Gün geçmiyor ki, televizyonda, gazete satırlarında ve sosyal medyada bir kadın şiddeti haberine veya görüntülerine rastlanmasın… Toplam 81 ülkede yapılan araştırmaları derleyen Dünya Sağlık Örgütü, 15 yaş üstü yaklaşık üç kadından birinin hayatlarının herhangi bir döneminde eş ya da erkek arkadaşlarından fiziksel ya da cinsel şiddete uğradığı sonucuna ulaştı. Pek çok araştırma evlilik ya da romantik ilişkilerinde duygusal şiddete uğrayan kadınların oranının yüzde 80 civarında olduğunu gösterirken, yaklaşık her 10 kadından birinin tanımadıkları erkeğin cinsel saldırısına uğradığını ortaya koyuyor. Özetle; kadına şiddet en yaygın görülen insan hakları ihlallerinden biri.

Önce şiddet; sonra cinayet!
Kadın ölümleri açısından tablo daha çok içler acısı… Dünya üzerinde öldürülen her on kadından dördü eşleri ya da erkek arkadaşları tarafından öldürülmüşken, bu oran erkeklerde onda birden daha az.

Kadınlar şiddetle hem baba evinde hem de romantik ilişkilerinde karşılaşabilir. Evlerinde şiddet gören kadınlar uzun yıllar boyunca defalarca şiddete maruz kalır. 2017 yılında Türkiye’de kadın konukevlerine sığınmış 220 kadınla yapılan araştırmada kadınların 10 yılı aşkın süre eşlerinden ya da ailelerinden defalarca, ortalama 21 kez fiziksel, cinsel ve psikolojik şiddet olayına maruz kaldıklarını ortaya koyuyor. Genellikle psikolojik başlıyor, zamanla fiziksel ve cinsel şiddet olayları ile devam ediyor. Bu sürecin sonunda kimi kadınlar için iş cinayete kadar varıyor. Eşi ya da erkek arkadaşı tarafından öldürülme noktasına gelen kadın, ilişkilerinin erken dönemlerinde ilk olarak kıskançlık, özgürlüğün kısıtlanması, giyimine karışılma, mahrum edilme, alay, küçümsenme, hakaret gibi psikolojik şiddet stresörlerine maruz kalır. Buradan psikolojik şiddet fiziksel ilerler en sonunda da cinayetle sonuçlanır.

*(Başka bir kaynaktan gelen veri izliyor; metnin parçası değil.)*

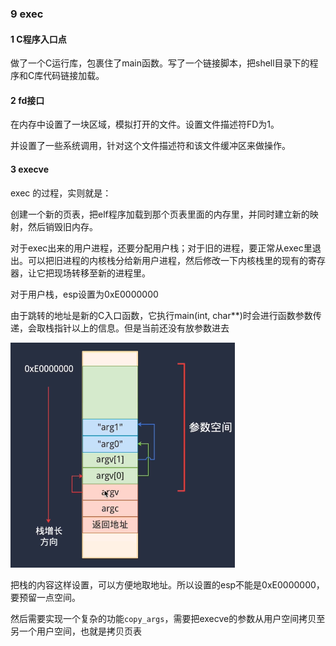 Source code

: ### 9 exec

#### 1 C程序入口点

做了一个C运行库，包裹住了main函数。写了一个链接脚本，把shell目录下的程序和C库代码链接加载。

#### 2 fd接口

在内存中设置了一块区域，模拟打开的文件。设置文件描述符FD为1。

并设置了一些系统调用，针对这个文件描述符和该文件缓冲区来做操作。

#### 3 execve

exec 的过程，实则就是：

创建一个新的页表，把elf程序加载到那个页表里面的内存里，并同时建立新的映射，然后销毁旧内存。

对于exec出来的用户进程，还要分配用户栈；对于旧的进程，要正常从exec里退出。可以把旧进程的内核栈分给新用户进程，然后修改一下内核栈里的现有的寄存器，让它把现场转移至新的进程里。

对于用户栈，esp设置为0xE0000000

由于跳转的地址是新的C入口函数，它执行main(int, char**)时会进行函数参数传递，会取栈指针以上的信息。但是当前还没有放参数进去

<img src="11 exec_pic/image-20230323192149150.png" alt="image-20230323192149150" style="zoom:50%;" />

把栈的内容这样设置，可以方便地取地址。所以设置的esp不能是0xE0000000，要预留一点空间。

然后需要实现一个复杂的功能`copy_args`，需要把execve的参数从用户空间拷贝至另一个用户空间，也就是拷贝页表
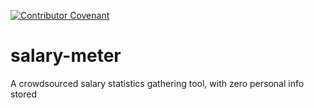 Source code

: [![Contributor Covenant](https://img.shields.io/badge/Contributor%20Covenant-2.1-4baaaa.svg)](CODE_OF_CONDUCT.md)

# salary-meter
A crowdsourced salary statistics gathering tool, with zero personal info stored
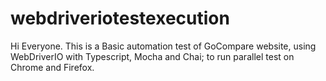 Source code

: # webdriveriotestexecution
Hi Everyone. This is a Basic automation test of GoCompare website, using WebDriverIO with Typescript, Mocha and Chai; to run parallel test on Chrome and Firefox.
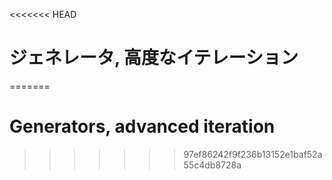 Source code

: 
<<<<<<< HEAD
# ジェネレータ, 高度なイテレーション
=======
# Generators, advanced iteration
>>>>>>> 97ef86242f9f236b13152e1baf52a55c4db8728a
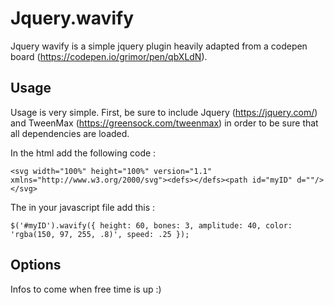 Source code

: # Jquery.wavify

Jquery wavify is a simple jquery plugin heavily adapted from a codepen board (https://codepen.io/grimor/pen/qbXLdN).

## Usage

Usage is very simple. First, be sure to include Jquery (https://jquery.com/) and TweenMax (https://greensock.com/tweenmax) in order to be sure that all dependencies are loaded.

In the html add the following code :

`<svg width="100%" height="100%" version="1.1" xmlns="http://www.w3.org/2000/svg"><defs></defs><path id="myID" d=""/></svg>`

The in your javascript file add this :

`
$('#myID').wavify({
  height: 60,
  bones: 3,
  amplitude: 40,
  color: 'rgba(150, 97, 255, .8)',
  speed: .25
});
`

## Options

Infos to come when free time is up :)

Çocuklara doğru örnek olmak gerekiyor
Peki kadına şiddet nasıl önlenebilir? Öncelikle uzun soluklu çalışmalar gerekir. Çalışmaların temeli toplumsal cinsiyet eşitliğini sağlamaya yönelik politikalar geliştirmeye, şiddetin cezasız kalmaması için hukuki düzenlemelerin yapılmasına dayanıyor. Değişim çocuğun doğduğu, büyüdüğü evde başlamalıdır. Ebeveynler çocuklarına eşitlik konusunda en önemli rol modellerdir. Çocuk, tutum, davranışlarını ilk olarak ebeveynlerini gözlemleyerek oluşturur. Evde eşitlik olması, eşitlik dili konuşulması, eşitlik söylem-tutumunun pekiştirilmesi, şiddetin kategorik olarak kınanması çocuğun sosyal-psikolojik gelişimi sırasında en önemli öğrenimi olacaktır. Okul çağına gelen çocuklar düzenli olarak eşitlik-şiddet konusunda ders, seminerler aracılığıyla eğitilmelidir.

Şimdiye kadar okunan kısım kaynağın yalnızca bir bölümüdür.